Chicken and Vegetable Winter Pot
A great winter recipe the whole family will enjoy or can be meal prepped for this weeks lunches
- 6 (750g) Skinless Chicken Thighs
- 2 tsp Cider Vinegar
- 1 tbsp Olive OIl
- 1 Onion, finely chopped
- 2 Celery Stalks, finely chopped
- 1 medium Leek, thinly sliced
- 3 medium Carrots, sliced
- 1 tsp Garlic, minced
- 2 Red Bell Peppers (capsicum), sliced into strips
- 1 tsp Dried oregano
- 2 tbsp Tomato Paste
- 1 tsp Dijon Mustard
-
430ml Liquid Gold Chicken Bone Broth
- 750g Baby Potatoes, quartered
- 200g Mushrooms, sliced
- 1/2 Lemon, juice of
- 1 small handful Fresh Parsley, chopped
Method:
- Heat oil, over high heat, in a wide, heavy-based pan. When hot add chicken thighs and fry for approx 3 mins on both sides. Remove thighs from the pan and add to the slow cooker.
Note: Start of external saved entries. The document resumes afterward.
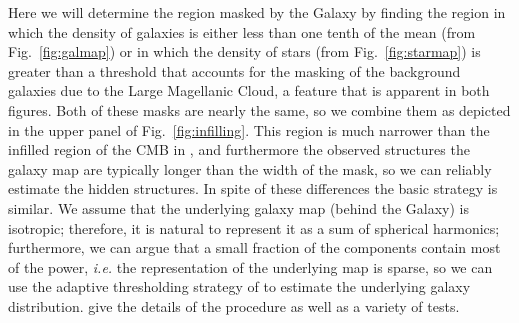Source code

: \documentclass[useAMS,usenatbib]{mn2e}
\begin{document}
Here we will determine the region masked by the Galaxy by finding the
region in which the density of galaxies is either less than one tenth
of the mean (from Fig.~\ref{fig:galmap}) or in which the density of
stars (from Fig.~\ref{fig:starmap}) is greater than a threshold that
accounts for the masking of the background galaxies due to the Large
Magellanic Cloud, a feature that is apparent in both figures.  Both of
these masks are nearly the same, so we combine them as depicted in the
upper panel of Fig.~\ref{fig:infilling}.  This region is much narrower
than the infilled region of the CMB in \citet{2008StMet...5..289A},
and furthermore the observed structures the galaxy map are typically
longer than the width of the mask, so we can reliably estimate the
hidden structures.  In spite of these differences the basic strategy
is similar.  We assume that the underlying galaxy map (behind the
Galaxy) is isotropic; therefore, it is natural to represent it as a
sum of spherical harmonics; furthermore, we can argue that a small
fraction of the components contain most of the power, {\em i.e.} the
representation of the underlying map is sparse, so we can use the
adaptive thresholding strategy of \citet{2007ITIP...16.2675B} to
estimate the underlying galaxy distribution.  \citet{2016AntolInfill}
give the details of the procedure as well as a variety of tests.
\end{document}
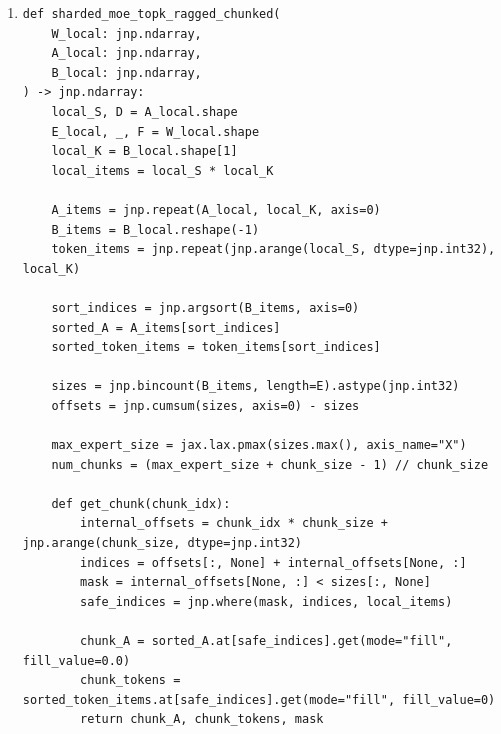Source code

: \documentclass[11pt]{article}
\begin{document}
\begin{enumerate}
\begin{enumerate}[label=\arabic*.]
\begin{lstlisting}[style=pythoncode]
        internal_offsets = chunk_idx * chunk_size + jnp.arange(chunk_size, dtype=jnp.int32)
        indices = offsets[:, None] + internal_offsets[None, :]
        mask = internal_offsets[None, :] < sizes[:, None]

        indices = jnp.where(mask, indices, local_S)
        return output.at[indices.reshape(-1)].set(
            result.reshape(-1, F),
            mode="drop",
        )

    output = jnp.zeros((local_S, F), dtype=A_local.dtype)
    output = jax.lax.fori_loop(0, num_chunks, loop_body, output)

    return output[unsort_indices]
\end{lstlisting}

This leads to a roughly 2.5x speedup compared to the original solution.
\end{enumerate}

  \item
\begin{lstlisting}[style=pythoncode]
def sharded_moe_topk_ragged_chunked(
    W_local: jnp.ndarray,
    A_local: jnp.ndarray,
    B_local: jnp.ndarray,
) -> jnp.ndarray:
    local_S, D = A_local.shape
    E_local, _, F = W_local.shape
    local_K = B_local.shape[1]
    local_items = local_S * local_K

    A_items = jnp.repeat(A_local, local_K, axis=0)
    B_items = B_local.reshape(-1)
    token_items = jnp.repeat(jnp.arange(local_S, dtype=jnp.int32), local_K)

    sort_indices = jnp.argsort(B_items, axis=0)
    sorted_A = A_items[sort_indices]
    sorted_token_items = token_items[sort_indices]

    sizes = jnp.bincount(B_items, length=E).astype(jnp.int32)
    offsets = jnp.cumsum(sizes, axis=0) - sizes

    max_expert_size = jax.lax.pmax(sizes.max(), axis_name="X")
    num_chunks = (max_expert_size + chunk_size - 1) // chunk_size

    def get_chunk(chunk_idx):
        internal_offsets = chunk_idx * chunk_size + jnp.arange(chunk_size, dtype=jnp.int32)
        indices = offsets[:, None] + internal_offsets[None, :]
        mask = internal_offsets[None, :] < sizes[:, None]
        safe_indices = jnp.where(mask, indices, local_items)

        chunk_A = sorted_A.at[safe_indices].get(mode="fill", fill_value=0.0)
        chunk_tokens = sorted_token_items.at[safe_indices].get(mode="fill", fill_value=0)
        return chunk_A, chunk_tokens, mask


\end{lstlisting}
\end{enumerate}
\end{document}
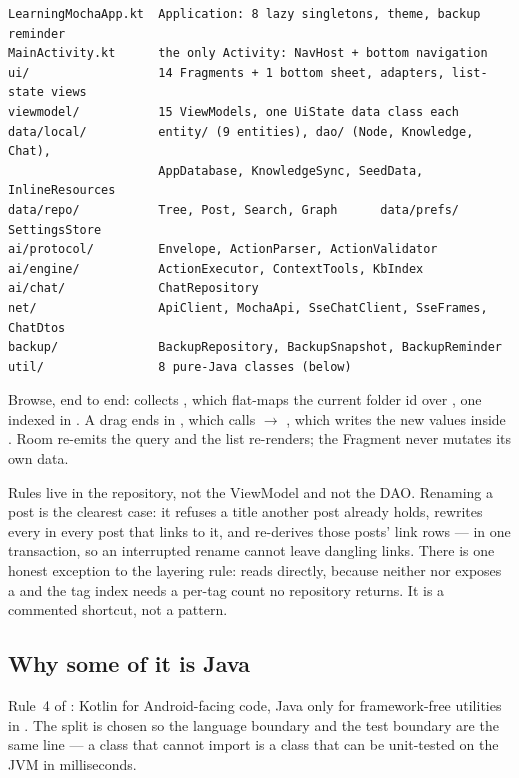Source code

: \begin{lstlisting}[caption={Package layout under app/src/main/java/com/cs426/learningmocha/}]
LearningMochaApp.kt  Application: 8 lazy singletons, theme, backup reminder
MainActivity.kt      the only Activity: NavHost + bottom navigation
ui/                  14 Fragments + 1 bottom sheet, adapters, list-state views
viewmodel/           15 ViewModels, one UiState data class each
data/local/          entity/ (9 entities), dao/ (Node, Knowledge, Chat),
                     AppDatabase, KnowledgeSync, SeedData, InlineResources
data/repo/           Tree, Post, Search, Graph      data/prefs/ SettingsStore
ai/protocol/         Envelope, ActionParser, ActionValidator
ai/engine/           ActionExecutor, ContextTools, KbIndex
ai/chat/             ChatRepository
net/                 ApiClient, MochaApi, SseChatClient, SseFrames, ChatDtos
backup/              BackupRepository, BackupSnapshot, BackupReminder
util/                8 pure-Java classes (below)
\end{lstlisting}

Browse, end to end:  collects , which flat-maps
the current folder id over , one indexed
 in . A drag ends in , which calls
 $\rightarrow$ , which writes the new
 values inside . Room re-emits the query and the list
re-renders; the Fragment never mutates its own data.

Rules live in the repository, not the ViewModel and not the DAO. Renaming a post is the clearest
case: it refuses a title another post already holds, rewrites every  in every
post that links to it, and re-derives those posts' link rows --- in one transaction, so an
interrupted rename cannot leave dangling links. There is one honest exception to the layering rule:
 reads  directly, because neither  nor
 exposes a  and the tag index needs a per-tag count no repository
returns. It is a commented shortcut, not a pattern.

\subsection{Why some of it is Java}

Rule~4 of : Kotlin for Android-facing code, Java only for framework-free utilities in
. The split is chosen so the language boundary and the test boundary are the same line
--- a class that cannot import  is a class that can be unit-tested on the JVM in
milliseconds.

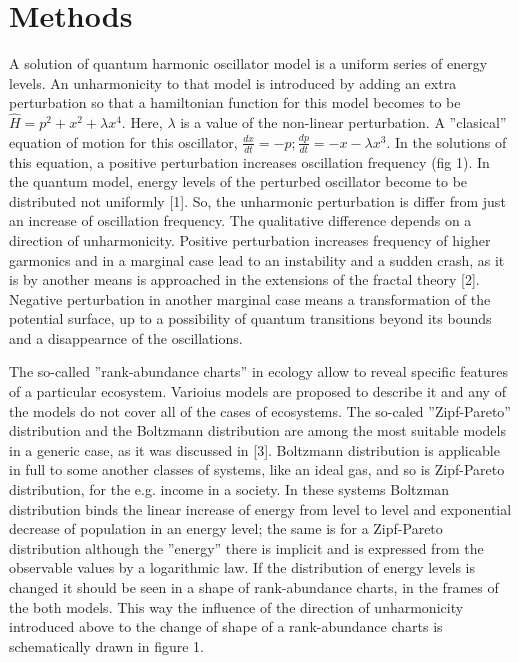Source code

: \documentclass[a4paper]{article}
\begin{document}
\section*{Methods} 


A solution of quantum harmonic oscillator model is a uniform series of energy levels. An unharmonicity to that model is introduced by adding an extra perturbation so that a hamiltonian function for this model becomes to be $\hat H = p^2 + x^2 + \lambda x^4$. Here, $\lambda$ is a value of the non-linear perturbation. A ''clasical'' equation of motion for this oscillator, $\frac{dx}{dt} = -p; \frac{dp}{dt} = -x -\lambda x^3$. In the solutions of this equation, a positive perturbation increases oscillation frequency (fig 1). In the quantum model, energy levels of the perturbed oscillator become to be distributed not uniformly [1]. So, the unharmonic perturbation is differ from just an increase of oscillation frequency. The qualitative difference depends on a direction of unharmonicity. Positive perturbation increases frequency of higher garmonics and in a marginal case lead to an instability and a sudden crash, as it is by another means is approached in the extensions of the fractal theory [2]. Negative perturbation in another marginal case means a transformation of the potential surface, up to a possibility of quantum transitions beyond its bounds and a disappearnce of the oscillations.  

The so-called ''rank-abundance charts'' in ecology allow to reveal specific features of a particular ecosystem. Varioius models are proposed to describe it and any of the models do not cover all of the cases of ecosystems. The so-caled ''Zipf-Pareto'' distribution and the Boltzmann distribution are among the most suitable models in a generic case, as it was discussed in [3]. Boltzmann distribution is applicable in full to some another classes of systems, like an ideal gas, and so is Zipf-Pareto distribution, for the e.g. income in a society. In these systems Boltzman distribution binds the linear increase of energy from level to level and exponential decrease of population in an energy level; the same is for a Zipf-Pareto distribution although the ''energy'' there is implicit and is expressed from the observable values by a logarithmic law. If the distribution of energy levels is changed it should be seen in a shape of rank-abundance charts, in the frames of the both models. This way the influence of the direction of unharmonicity introduced above to the change of shape of a rank-abundance charts is schematically drawn in figure 1.
\end{document}
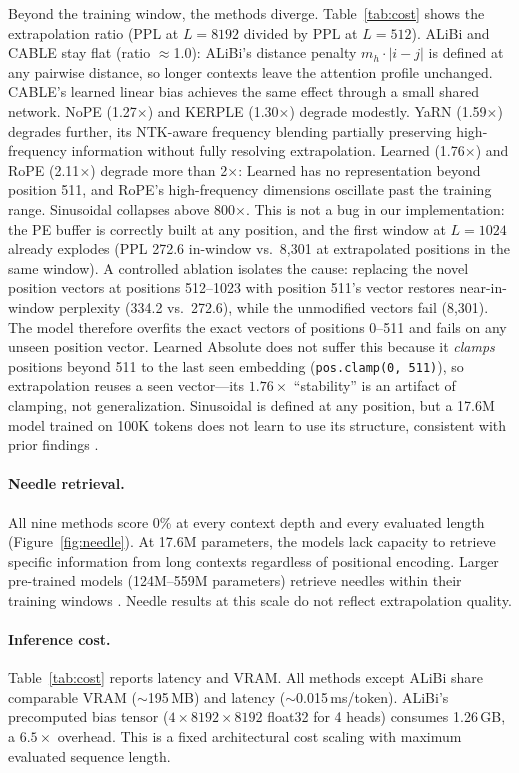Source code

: \documentclass[conference]{IEEEtran}
\begin{document}
Beyond the training window, the methods diverge. Table~\ref{tab:cost} shows the extrapolation ratio (PPL at $L{=}8192$ divided by PPL at $L{=}512$). ALiBi and CABLE stay flat (ratio $\approx$1.0): ALiBi's distance penalty $m_h \cdot |i{-}j|$ is defined at any pairwise distance, so longer contexts leave the attention profile unchanged. CABLE's learned linear bias achieves the same effect through a small shared network. NoPE (1.27$\times$) and KERPLE (1.30$\times$) degrade modestly. YaRN (1.59$\times$) degrades further, its NTK-aware frequency blending partially preserving high-frequency information without fully resolving extrapolation. Learned (1.76$\times$) and RoPE (2.11$\times$) degrade more than 2$\times$: Learned has no representation beyond position 511, and RoPE's high-frequency dimensions oscillate past the training range. Sinusoidal collapses above 800$\times$. This is not a bug in our implementation: the PE buffer is correctly built at any position, and the first window at $L{=}1024$ already explodes (PPL 272.6 in-window vs.\ 8{,}301 at extrapolated positions in the same window). A controlled ablation isolates the cause: replacing the novel position vectors at positions 512--1023 with position 511's vector restores near-in-window perplexity (334.2 vs.\ 272.6), while the unmodified vectors fail (8{,}301). The model therefore overfits the exact vectors of positions 0--511 and fails on any unseen position vector. Learned Absolute does not suffer this because it \emph{clamps} positions beyond 511 to the last seen embedding (\texttt{pos.clamp(0, 511)}), so extrapolation reuses a seen vector---its $1.76\times$ ``stability'' is an artifact of clamping, not generalization. Sinusoidal is defined at any position, but a 17.6M model trained on 100K tokens does not learn to use its structure, consistent with prior findings \cite{press2022,kazemnejad2023}.

\paragraph{Needle retrieval.} All nine methods score 0\% at every context depth and every evaluated length (Figure~\ref{fig:needle}). At 17.6M parameters, the models lack capacity to retrieve specific information from long contexts regardless of positional encoding. Larger pre-trained models (124M--559M parameters) retrieve needles within their training windows \cite{press2022}. Needle results at this scale do not reflect extrapolation quality.

\paragraph{Inference cost.} Table~\ref{tab:cost} reports latency and VRAM. All methods except ALiBi share comparable VRAM ($\sim$195\,MB) and latency ($\sim$0.015\,ms/token). ALiBi's precomputed bias tensor ($4 \times 8192 \times 8192$ float32 for 4 heads) consumes 1.26\,GB, a $6.5\times$ overhead. This is a fixed architectural cost scaling with maximum evaluated sequence length.
\end{document}
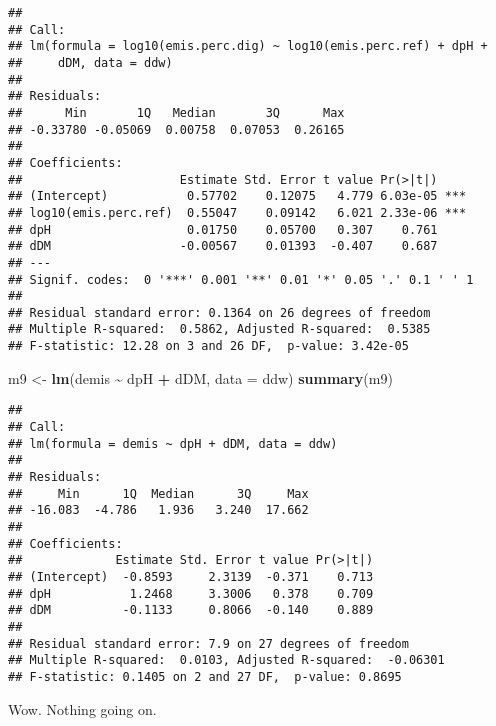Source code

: \documentclass[
]{article}
\newenvironment{Shaded}{\begin{snugshade}}{\end{snugshade}}
\newcommand{\AttributeTok}[1]{\textcolor[rgb]{0.13,0.29,0.53}{#1}}
\newcommand{\DecValTok}[1]{\textcolor[rgb]{0.00,0.00,0.81}{#1}}
\newcommand{\FunctionTok}[1]{\textcolor[rgb]{0.13,0.29,0.53}{\textbf{#1}}}
\newcommand{\NormalTok}[1]{#1}
\newcommand{\OtherTok}[1]{\textcolor[rgb]{0.56,0.35,0.01}{#1}}
\newcommand{\SpecialCharTok}[1]{\textcolor[rgb]{0.81,0.36,0.00}{\textbf{#1}}}
\begin{document}
\begin{verbatim}
## 
## Call:
## lm(formula = log10(emis.perc.dig) ~ log10(emis.perc.ref) + dpH + 
##     dDM, data = ddw)
## 
## Residuals:
##      Min       1Q   Median       3Q      Max 
## -0.33780 -0.05069  0.00758  0.07053  0.26165 
## 
## Coefficients:
##                      Estimate Std. Error t value Pr(>|t|)    
## (Intercept)           0.57702    0.12075   4.779 6.03e-05 ***
## log10(emis.perc.ref)  0.55047    0.09142   6.021 2.33e-06 ***
## dpH                   0.01750    0.05700   0.307    0.761    
## dDM                  -0.00567    0.01393  -0.407    0.687    
## ---
## Signif. codes:  0 '***' 0.001 '**' 0.01 '*' 0.05 '.' 0.1 ' ' 1
## 
## Residual standard error: 0.1364 on 26 degrees of freedom
## Multiple R-squared:  0.5862, Adjusted R-squared:  0.5385 
## F-statistic: 12.28 on 3 and 26 DF,  p-value: 3.42e-05
\end{verbatim}

\begin{Shaded}
\begin{Highlighting}[]
\NormalTok{m9 }\OtherTok{\textless{}{-}} \FunctionTok{lm}\NormalTok{(demis }\SpecialCharTok{\textasciitilde{}}\NormalTok{ dpH }\SpecialCharTok{+}\NormalTok{ dDM, }\AttributeTok{data =}\NormalTok{ ddw)}
\FunctionTok{summary}\NormalTok{(m9)}
\end{Highlighting}
\end{Shaded}

\begin{verbatim}
## 
## Call:
## lm(formula = demis ~ dpH + dDM, data = ddw)
## 
## Residuals:
##     Min      1Q  Median      3Q     Max 
## -16.083  -4.786   1.936   3.240  17.662 
## 
## Coefficients:
##             Estimate Std. Error t value Pr(>|t|)
## (Intercept)  -0.8593     2.3139  -0.371    0.713
## dpH           1.2468     3.3006   0.378    0.709
## dDM          -0.1133     0.8066  -0.140    0.889
## 
## Residual standard error: 7.9 on 27 degrees of freedom
## Multiple R-squared:  0.0103, Adjusted R-squared:  -0.06301 
## F-statistic: 0.1405 on 2 and 27 DF,  p-value: 0.8695
\end{verbatim}

Wow. Nothing going on.

\begin{Shaded}
\end{Shaded}
\end{document}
- Deglaze the pan by adding the cider vinegar. Add the onions, garlic, carrots, celery and leek and saute, on low heat, for approx 3 mins. Add to the slow cooker.
- Add the bell pepper (capsicum), oregano, tomato paste, dijon mustard, chicken bone broth and potatoes to the slow cooker.
- Stir to combine; cover and cook on high for 3-4 hours, or low for 6-7 hours.
- Add the mushroom in the last 30 min - 1 hour of cooking.
- Stir through the lemon juice and fresh parsley before serving.